WTLS functions similar to SSL (Secure Sockets Layer), which is alternatively known as Transport Layer Security (TLS). WTLS provides for client or server authentication and allows for encryption based on negotiated parameters between the handheld device and the WAP gateway. WTLS's key exchange protocol is uniquely suited for wireless applications. Vendors can implement any of three classes of authentication types.

Class 1 (anonymous authentication) has limited use -- mainly for testing purposes -- because end users have no way of determining to whom they are talking. The client forms an encrypted connection with an unknown server. Class 2 (server authentication) probably will be the most common model used. As with SSL, once clients are assured they are talking securely to the correct server, they can authenticate using alternative means such as user name/password. Bear in mind that WTLS certificates are not the same as X.509 certificates, and they can't be used interchangeably. Class 3 (server- and client-authentication) is possibly the strongest class, as the server and the client authenticate each other's WTLS certificate.

Client certificates required for Class 3 authentication pose special management problems. Not only must the key pairs be generated on the mobile device (or generated in bulk and securely loaded onto the mobile devices), but the client certificate has to be safeguarded and managed until the certificate expires. Client certificates need not be retained on the handheld device. Rather, during negotiation, the client may refer the WTLS gateway to a directory to retrieve the client certificate from a directory. That saves the bandwidth needed to send the client certificate over the air and may improve negotiation performance; however, the WAP gateway needs to trust the directory the client refers to in order to have any assurance of authentication. The directory that holds user certificates also must be available at all times, or it won't be able to retrieve the certificate when requested. The key pair associated with the client certificate resides only on the client.
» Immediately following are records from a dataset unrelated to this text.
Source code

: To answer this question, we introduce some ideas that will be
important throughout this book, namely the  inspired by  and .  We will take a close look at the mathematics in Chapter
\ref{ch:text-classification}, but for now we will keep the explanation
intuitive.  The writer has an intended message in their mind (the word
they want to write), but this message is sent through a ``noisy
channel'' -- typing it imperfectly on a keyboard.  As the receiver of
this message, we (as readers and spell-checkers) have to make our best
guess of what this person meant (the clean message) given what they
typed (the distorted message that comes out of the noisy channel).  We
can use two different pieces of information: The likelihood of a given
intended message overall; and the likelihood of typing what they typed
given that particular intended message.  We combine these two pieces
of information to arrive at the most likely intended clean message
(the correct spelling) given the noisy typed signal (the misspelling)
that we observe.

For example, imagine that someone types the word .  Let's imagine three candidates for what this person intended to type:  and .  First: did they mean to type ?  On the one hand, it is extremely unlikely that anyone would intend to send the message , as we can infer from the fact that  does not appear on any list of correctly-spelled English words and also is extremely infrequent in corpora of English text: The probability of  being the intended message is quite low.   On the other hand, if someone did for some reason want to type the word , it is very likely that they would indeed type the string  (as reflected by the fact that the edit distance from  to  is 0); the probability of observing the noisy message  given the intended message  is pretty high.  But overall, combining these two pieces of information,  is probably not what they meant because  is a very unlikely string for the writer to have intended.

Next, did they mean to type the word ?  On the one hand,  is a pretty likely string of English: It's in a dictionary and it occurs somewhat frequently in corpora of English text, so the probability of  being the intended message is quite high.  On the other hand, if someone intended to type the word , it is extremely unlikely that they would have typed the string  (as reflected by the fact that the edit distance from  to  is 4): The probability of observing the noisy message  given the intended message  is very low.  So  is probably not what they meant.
Bear in mind that the WTLS specification does specify cryptographic algorithms that may be supported by WAP devices, but doesn't require any for basic functionality. For example, the WTLS specification provides support for the RSA, Diffie-Hellman and Elliptic Curve Diffie-Hellman key exchanges, but in practice, most vendors are focusing support on RSA because of its widespread use. Similarly, bulk encryption ciphers such as RC5, DES, 3DES and IDEA are specified; however, DES and 3DES promise to be the most widely used because of existing implementations.

One of the concerns with cryptography regards export of certain key lengths to other countries. The WAP Forum is sensitive to this issue, and the WTLS draft supports various key lengths used with the bulk encryption algorithms, so that the security parameters can be negotiated according to geographic need rather than server support.

Unlike SSL, WTLS does not provide for end-to-end security. End-to-end security means the client and server have a secure session, and no other servers intervene. When your Web browser sets up an SSL session with Web server, the browser and Web server are talking directly; you know that when you send your credit-card number over SSL, in effect, only the receiving Web server will be able to receive it.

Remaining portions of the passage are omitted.